## Problem:
Scan the data, and whenever a line contains "darstellbarer", copy it.
:::
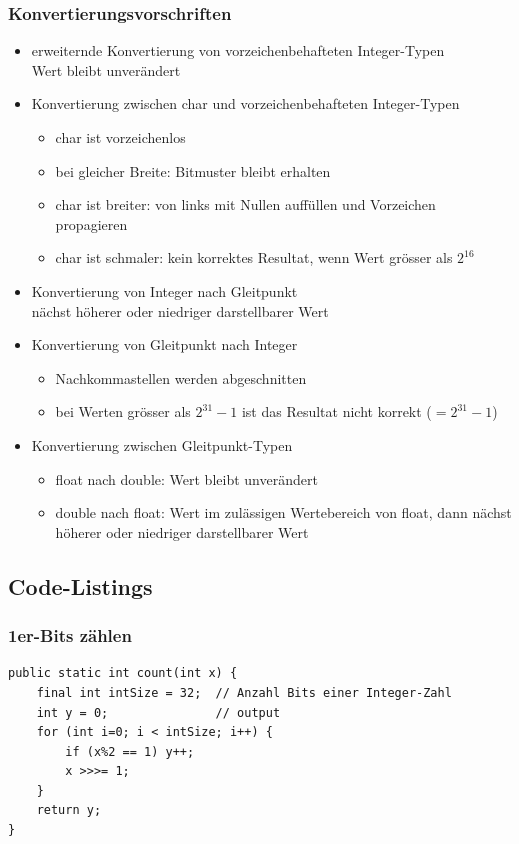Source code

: \documentclass[a4paper,10pt]{article}
\begin{document}
\subsubsection{Konvertierungsvorschriften}
\begin{itemize}
	\item erweiternde Konvertierung von vorzeichenbehafteten Integer-Typen \\
		Wert bleibt unver\"andert
	\item Konvertierung zwischen char und vorzeichenbehafteten Integer-Typen
		\begin{itemize}
			\item char ist vorzeichenlos
			\item bei gleicher Breite: Bitmuster bleibt erhalten
			\item char ist breiter: von links mit Nullen auff\"ullen und Vorzeichen propagieren
			\item char ist schmaler: kein korrektes Resultat, wenn Wert gr\"osser als $2^{16}$
		\end{itemize}
	\item Konvertierung von Integer nach Gleitpunkt \\
		n\"achst h\"oherer oder niedriger darstellbarer Wert
	\item Konvertierung von Gleitpunkt nach Integer
		\begin{itemize}
			\item Nachkommastellen werden abgeschnitten
			\item bei Werten gr\"osser als $2^{31} - 1$ ist das Resultat nicht korrekt ($= 2^{31} - 1$)
		\end{itemize}
	\item Konvertierung zwischen Gleitpunkt-Typen
		\begin{itemize}
			\item float nach double: Wert bleibt unver\"andert
			\item double nach float: Wert im zul\"assigen Wertebereich von float, dann n\"achst h\"oherer oder niedriger darstellbarer Wert
		\end{itemize}
\end{itemize}

\subsection{Code-Listings}

\subsubsection{1er-Bits z\"ahlen}
\begin{lstlisting}
public static int count(int x) {
	final int intSize = 32;  // Anzahl Bits einer Integer-Zahl
	int y = 0;               // output
	for (int i=0; i < intSize; i++) { 
		if (x%2 == 1) y++;
		x >>>= 1;
	}
	return y;
}

\end{lstlisting}
\end{document}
:::
## Task result:
		n\"achst h\"oherer oder niedriger darstellbarer Wert
			\item double nach float: Wert im zul\"assigen Wertebereich von float, dann n\"achst h\"oherer oder niedriger darstellbarer Wert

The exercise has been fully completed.